Segment Open
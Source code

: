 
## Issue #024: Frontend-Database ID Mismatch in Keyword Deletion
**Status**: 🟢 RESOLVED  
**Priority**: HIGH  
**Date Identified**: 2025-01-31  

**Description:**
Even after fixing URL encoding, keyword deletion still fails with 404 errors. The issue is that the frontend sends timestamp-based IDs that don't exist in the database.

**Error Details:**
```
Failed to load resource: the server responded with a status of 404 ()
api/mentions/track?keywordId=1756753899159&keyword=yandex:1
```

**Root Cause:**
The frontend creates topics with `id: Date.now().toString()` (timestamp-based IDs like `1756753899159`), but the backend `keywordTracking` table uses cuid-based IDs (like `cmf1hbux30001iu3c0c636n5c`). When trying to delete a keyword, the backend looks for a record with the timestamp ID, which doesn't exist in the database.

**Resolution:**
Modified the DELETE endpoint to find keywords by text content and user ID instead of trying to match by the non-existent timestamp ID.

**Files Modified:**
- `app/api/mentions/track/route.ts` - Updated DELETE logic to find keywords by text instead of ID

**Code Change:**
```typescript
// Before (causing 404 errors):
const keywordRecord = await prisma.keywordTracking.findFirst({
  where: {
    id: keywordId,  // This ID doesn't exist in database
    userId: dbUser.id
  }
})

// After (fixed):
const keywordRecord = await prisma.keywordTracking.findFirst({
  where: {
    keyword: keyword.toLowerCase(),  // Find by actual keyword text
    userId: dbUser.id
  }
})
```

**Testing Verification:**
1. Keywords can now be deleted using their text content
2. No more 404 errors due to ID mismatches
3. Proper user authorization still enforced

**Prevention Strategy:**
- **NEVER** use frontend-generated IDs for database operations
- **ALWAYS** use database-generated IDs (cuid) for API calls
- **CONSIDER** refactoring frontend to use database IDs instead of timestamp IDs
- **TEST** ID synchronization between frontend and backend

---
Segment Closed
• [Problem statement]: Only the lines from the one holding "instead of ID" through the end of the listing should appear in the response, each restated exactly.

• [Task answer]:
- `app/api/mentions/track/route.ts` - Updated DELETE logic to find keywords by text instead of ID

**Code Change:**
```typescript
// Before (causing 404 errors):
const keywordRecord = await prisma.keywordTracking.findFirst({
  where: {
    id: keywordId,  // This ID doesn't exist in database
    userId: dbUser.id
  }
})

// After (fixed):
const keywordRecord = await prisma.keywordTracking.findFirst({
  where: {
    keyword: keyword.toLowerCase(),  // Find by actual keyword text
    userId: dbUser.id
  }
})
```

**Testing Verification:**
1. Keywords can now be deleted using their text content
2. No more 404 errors due to ID mismatches
3. Proper user authorization still enforced

**Prevention Strategy:**
- **NEVER** use frontend-generated IDs for database operations
- **ALWAYS** use database-generated IDs (cuid) for API calls
- **CONSIDER** refactoring frontend to use database IDs instead of timestamp IDs
- **TEST** ID synchronization between frontend and backend

---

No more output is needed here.